Thousands lose welfare; others receiving less
Washington cut about 5,000 families off welfare Tuesday and reduced the monthly benefit to the families remaining on assistance at a time when more people are asking for help.
As of Tuesday, Washington is reducing Temporary Assistance to Needy Families by 15 percent, resulting in an annual savings of $50.68 million.
A family of three having to pay housing costs would see its monthly benefit reduced from $562 to $478.
Advocates for children and the poor say the cuts are unfair while the state’s jobless rate remains at around 9 percent and that families affected did not receive enough notice.
“Today is a sad day for the state of Washington,” said Jon Gould, deputy director of the Children’s Alliance. “The recession has already pushed 40,000 of Washington’s children into poverty. Now, one of the public structures that helps families survive hard times is being dismantled when it is needed most.”
In two years, the number of households receiving TANF under the state’s WorkFirst program has increased 30 percent to about 67,000, according to the Children’s Alliance.
Federal rules prohibit states from providing TANF to families who have received a lifetime maximum of five years of assistance, unless they qualify for a hardship extension.
It is left to the states to decide their own rules for such extensions, but they cannot exceed 20 percent of each state’s TANF caseload.
Because of the increased demand for assistance at a time of declining state resources, the Department of Social and Health Services will allow fewer extensions beginning this month.
Extensions will continue for families in which an adult is unable to work due to age or disability or the need to care for a disabled family member. Also included are families experiencing domestic violence or with a child in state dependency for the first time or where an adult is working full time in unsubsidized employment.
When the new rules were announced last summer, DSHS anticipated about $16.38 million in savings from ending extensions on 5,555 cases.
The department is still assessing eligibility for many families, but a January estimate showed that 4,754 families with more than 10,000 children will lose cash assistance beginning this month.
Robin Zukoski, an attorney with Columbia Legal Services, said the state failed to give timely notices to families affected by the cuts.

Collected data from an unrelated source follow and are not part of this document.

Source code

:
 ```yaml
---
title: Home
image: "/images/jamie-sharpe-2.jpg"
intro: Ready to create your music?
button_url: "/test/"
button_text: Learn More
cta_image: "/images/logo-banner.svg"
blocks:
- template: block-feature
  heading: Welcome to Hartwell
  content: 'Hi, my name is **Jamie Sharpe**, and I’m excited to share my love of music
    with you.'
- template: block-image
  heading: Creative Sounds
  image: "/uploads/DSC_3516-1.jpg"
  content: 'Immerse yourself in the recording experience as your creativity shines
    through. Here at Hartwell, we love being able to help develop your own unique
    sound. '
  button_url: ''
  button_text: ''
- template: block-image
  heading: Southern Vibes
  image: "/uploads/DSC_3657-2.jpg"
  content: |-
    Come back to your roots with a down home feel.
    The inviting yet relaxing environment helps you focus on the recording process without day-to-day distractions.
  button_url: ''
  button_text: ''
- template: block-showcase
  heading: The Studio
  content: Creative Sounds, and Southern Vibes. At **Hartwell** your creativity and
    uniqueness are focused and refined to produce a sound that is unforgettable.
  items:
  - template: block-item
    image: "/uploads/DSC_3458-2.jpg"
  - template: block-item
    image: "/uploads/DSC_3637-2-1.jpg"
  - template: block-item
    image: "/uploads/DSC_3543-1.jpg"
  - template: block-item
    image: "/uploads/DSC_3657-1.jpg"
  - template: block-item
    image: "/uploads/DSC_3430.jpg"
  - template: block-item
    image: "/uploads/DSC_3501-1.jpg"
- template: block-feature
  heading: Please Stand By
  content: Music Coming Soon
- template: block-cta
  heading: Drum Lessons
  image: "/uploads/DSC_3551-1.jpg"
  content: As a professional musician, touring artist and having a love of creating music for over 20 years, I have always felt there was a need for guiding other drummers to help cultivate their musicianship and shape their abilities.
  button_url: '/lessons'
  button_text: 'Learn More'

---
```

“The amount of warning was 10 days,” Zukoski said. Giving such short warning to people without alternative resources “seems particularly unfair.”
DSHS says it sent termination notices out from Jan. 18 through Jan. 21, but that the department sent mass mailings to all WorkFirst clients about the proposed rule changes in October. The department began interviewing families to determine eligibility under the new rules in November.